Agree on your conclusion. Regarding the prior it's messy with local politics, warlords, NGOs, governments etc and if there was the unanimous will there would be no hunger. Food production is a solved problem.


> Hunger is a logistics problem

No, it's a political problem. Much harder to solve.


> There are many websites that calculate your “earth footprint”. Ie how many earths are needed if everyone lived the same as you. My earth footprint was 4 earths !

What kind of metric even is that? What does it even mean, Google doesn't say anything.


It’s based on some estimate of sustainable consumption, i.e. the earth can sustainably support everyone if their average footprint is “1 earth.” Any higher level of consumption is unsustainable. I’ve seen multiple variations on this concept, so you’d likely have to consult their specific methodologies to figure out how they determine what is sustainable.


Found this cutesy site ( https://www.footprintcalculator.org ), did the test and apparently just because I eat a decent amount of meat and heat my house so I don't freeze to death, I'm using two point something Earths (whatever that means). Everything else is way below average.

When I clicked on "How do you feel" about my Earth footprint, it presents me only with the choices: Shocked, Inspired, Helpless, Intrigued, Worried, Embarrassed and Confused. Nice propaganda, but I feel okay about myself. If this is in any way accurate and what I'm doing is too much for the climate to handle then I officially don't care about the climate.
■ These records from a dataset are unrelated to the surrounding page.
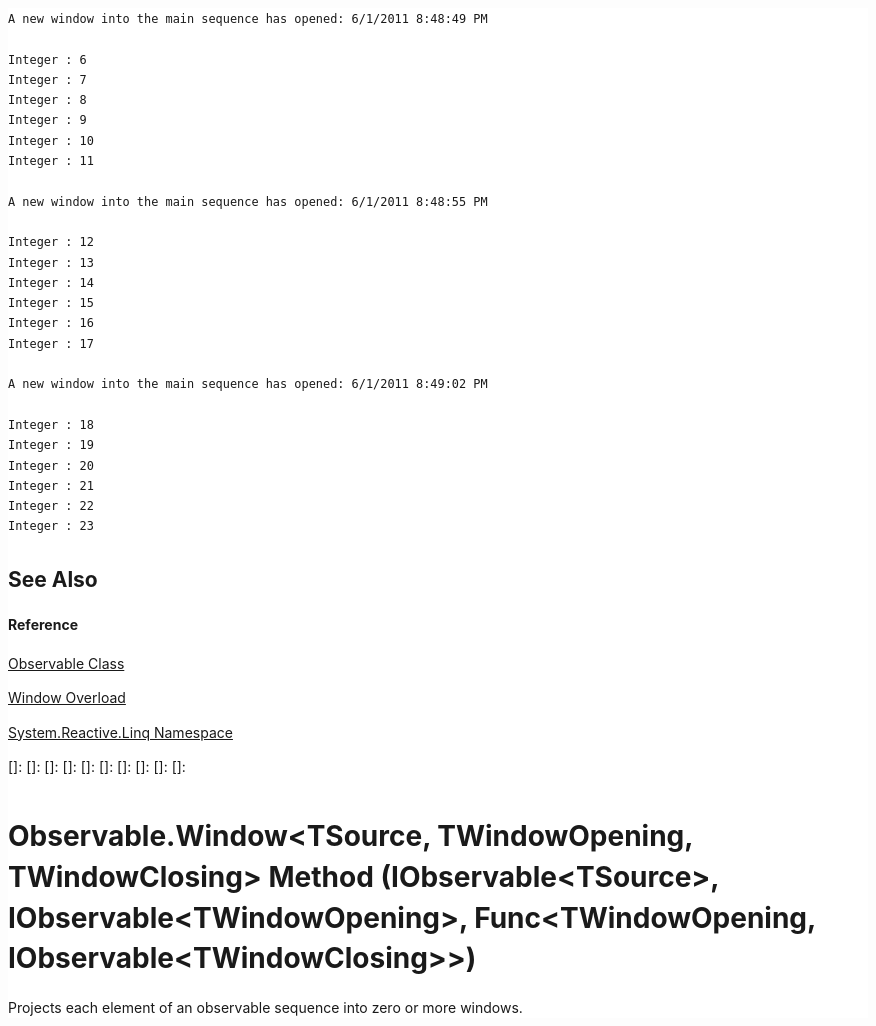     A new window into the main sequence has opened: 6/1/2011 8:48:49 PM
    
    Integer : 6
    Integer : 7
    Integer : 8
    Integer : 9
    Integer : 10
    Integer : 11
    
    A new window into the main sequence has opened: 6/1/2011 8:48:55 PM
    
    Integer : 12
    Integer : 13
    Integer : 14
    Integer : 15
    Integer : 16
    Integer : 17
    
    A new window into the main sequence has opened: 6/1/2011 8:49:02 PM
    
    Integer : 18
    Integer : 19
    Integer : 20
    Integer : 21
    Integer : 22
    Integer : 23

## See Also

#### Reference

[Observable Class](Observable\Observable.md)

[Window Overload](Window\Observable.Window.md)

[System.Reactive.Linq Namespace](System.Reactive.Linq\System.Reactive.Linq.md)

[]: 
[]: 
[]: 
[]: 
[]: 
[]: 
[]: 
[]: 
[]: 
[]: 
# Observable.Window\<TSource, TWindowOpening, TWindowClosing\> Method (IObservable\<TSource\>, IObservable\<TWindowOpening\>, Func\<TWindowOpening, IObservable\<TWindowClosing\>\>)

Projects each element of an observable sequence into zero or more windows.
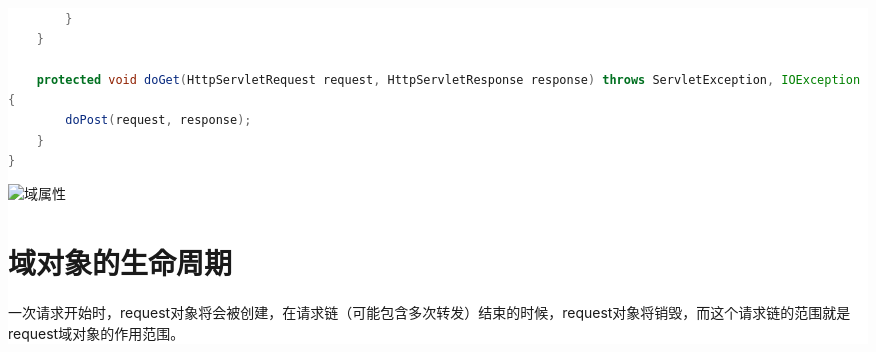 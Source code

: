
 ```java
        }
    }

    protected void doGet(HttpServletRequest request, HttpServletResponse response) throws ServletException, IOException {
        doPost(request, response);
    }
}
```

![域属性](E:\1myblog\JavaBlog\JavaBlog\tomcat_servlet\pic\域属性.png)

# 域对象的生命周期

一次请求开始时，request对象将会被创建，在请求链（可能包含多次转发）结束的时候，request对象将销毁，而这个请求链的范围就是request域对象的作用范围。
I'm not going to just roll over and die for the greater good, sorry.

As a bonus, I throw in a recently fired MA official, saying that most emissions come from residential heating and they need to "break our will" for doing that: https://www.youtube.com/watch?v=muxVGmgykA4


Wow, that site is trash. How did I “feel” after taking the quiz? Pretty annoyed that it was trying to guilt trip me into regressing to subsistence farming levels rather than thinking in any critical way how our industries and economies might be making a reasonable lifestyle much less sustainable than it could be.

I went back and adjusted the responses to get 1 earth level, and the result is ridiculous. There’s zero chance we’ll convince 7+ billion people to be zero-waste vegans who live crammed into a tiny apartment and essentially never travel anywhere. And I don’t think we need to! Even assuming their math is correct (of which I’m highly suspect), why should we accept that the solution is to roll over and die (as you nicely put it) rather than improve agricultural methods, energy generation efficiency and sustainability, transportation efficiency, policies that fail to discourage inefficiency, etc, etc, etc. It’s such a thoughtless and uninspired (and uninspiring) take.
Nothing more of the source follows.